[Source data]
===
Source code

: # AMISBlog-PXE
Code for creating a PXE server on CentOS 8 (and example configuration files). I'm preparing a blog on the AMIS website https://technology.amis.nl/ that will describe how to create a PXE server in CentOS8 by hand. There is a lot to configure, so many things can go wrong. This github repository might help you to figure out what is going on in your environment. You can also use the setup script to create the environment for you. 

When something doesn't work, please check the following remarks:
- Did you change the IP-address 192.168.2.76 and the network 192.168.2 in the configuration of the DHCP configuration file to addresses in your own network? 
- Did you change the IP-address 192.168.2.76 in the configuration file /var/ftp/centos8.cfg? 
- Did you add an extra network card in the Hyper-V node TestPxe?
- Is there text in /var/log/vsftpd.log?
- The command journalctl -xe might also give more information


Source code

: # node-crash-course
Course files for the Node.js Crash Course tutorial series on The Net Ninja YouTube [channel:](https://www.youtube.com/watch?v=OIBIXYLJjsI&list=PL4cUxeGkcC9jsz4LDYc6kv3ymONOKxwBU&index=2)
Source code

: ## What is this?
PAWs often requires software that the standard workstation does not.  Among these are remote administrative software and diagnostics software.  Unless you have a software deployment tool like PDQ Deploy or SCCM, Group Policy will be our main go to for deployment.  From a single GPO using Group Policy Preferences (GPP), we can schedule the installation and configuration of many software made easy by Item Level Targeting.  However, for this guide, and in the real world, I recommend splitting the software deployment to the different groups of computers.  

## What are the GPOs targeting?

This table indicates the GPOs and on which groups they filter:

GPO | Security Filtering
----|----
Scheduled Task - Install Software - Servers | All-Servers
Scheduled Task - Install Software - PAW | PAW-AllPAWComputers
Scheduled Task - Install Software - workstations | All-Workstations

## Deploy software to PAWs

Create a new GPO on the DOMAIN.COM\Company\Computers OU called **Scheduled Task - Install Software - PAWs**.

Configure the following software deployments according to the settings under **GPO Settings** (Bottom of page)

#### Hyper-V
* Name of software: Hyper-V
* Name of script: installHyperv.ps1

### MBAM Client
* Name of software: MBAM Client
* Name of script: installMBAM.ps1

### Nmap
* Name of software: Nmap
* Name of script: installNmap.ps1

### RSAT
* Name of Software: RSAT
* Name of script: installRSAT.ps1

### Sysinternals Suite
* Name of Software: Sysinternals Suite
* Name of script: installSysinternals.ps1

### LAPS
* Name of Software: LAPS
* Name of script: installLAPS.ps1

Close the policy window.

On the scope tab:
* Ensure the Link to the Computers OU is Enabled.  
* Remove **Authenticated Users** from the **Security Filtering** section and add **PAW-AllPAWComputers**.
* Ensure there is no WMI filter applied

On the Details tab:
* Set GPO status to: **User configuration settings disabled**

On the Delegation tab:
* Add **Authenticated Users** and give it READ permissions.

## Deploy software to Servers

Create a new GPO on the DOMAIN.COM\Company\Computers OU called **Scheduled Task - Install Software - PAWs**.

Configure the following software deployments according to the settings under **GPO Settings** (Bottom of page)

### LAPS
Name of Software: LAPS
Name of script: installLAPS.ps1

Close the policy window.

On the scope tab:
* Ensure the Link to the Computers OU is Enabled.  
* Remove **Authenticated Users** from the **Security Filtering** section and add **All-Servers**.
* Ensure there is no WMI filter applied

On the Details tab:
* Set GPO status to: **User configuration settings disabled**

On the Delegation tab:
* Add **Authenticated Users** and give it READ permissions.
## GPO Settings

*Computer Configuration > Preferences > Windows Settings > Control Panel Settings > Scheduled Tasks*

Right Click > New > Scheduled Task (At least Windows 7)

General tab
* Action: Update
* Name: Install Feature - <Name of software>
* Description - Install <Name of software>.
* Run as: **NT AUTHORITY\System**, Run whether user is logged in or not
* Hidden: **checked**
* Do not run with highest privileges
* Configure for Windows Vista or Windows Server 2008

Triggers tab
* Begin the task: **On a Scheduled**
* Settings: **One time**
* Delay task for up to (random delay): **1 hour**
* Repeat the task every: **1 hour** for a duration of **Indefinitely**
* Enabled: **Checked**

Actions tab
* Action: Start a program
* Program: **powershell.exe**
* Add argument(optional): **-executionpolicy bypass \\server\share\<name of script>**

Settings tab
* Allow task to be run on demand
===
§ **EXERCISE REQUIREMENTS**
All lines from the one with "Windows Server 2008" to the end of the entries above are to be written out exactly, the first and last included.

§ **RESULT**
* Configure for Windows Vista or Windows Server 2008

Triggers tab
* Begin the task: **On a Scheduled**
* Settings: **One time**
* Delay task for up to (random delay): **1 hour**
* Repeat the task every: **1 hour** for a duration of **Indefinitely**
* Enabled: **Checked**

Actions tab
* Action: Start a program
* Program: **powershell.exe**
* Add argument(optional): **-executionpolicy bypass \\server\share\<name of script>**

Settings tab
* Allow task to be run on demand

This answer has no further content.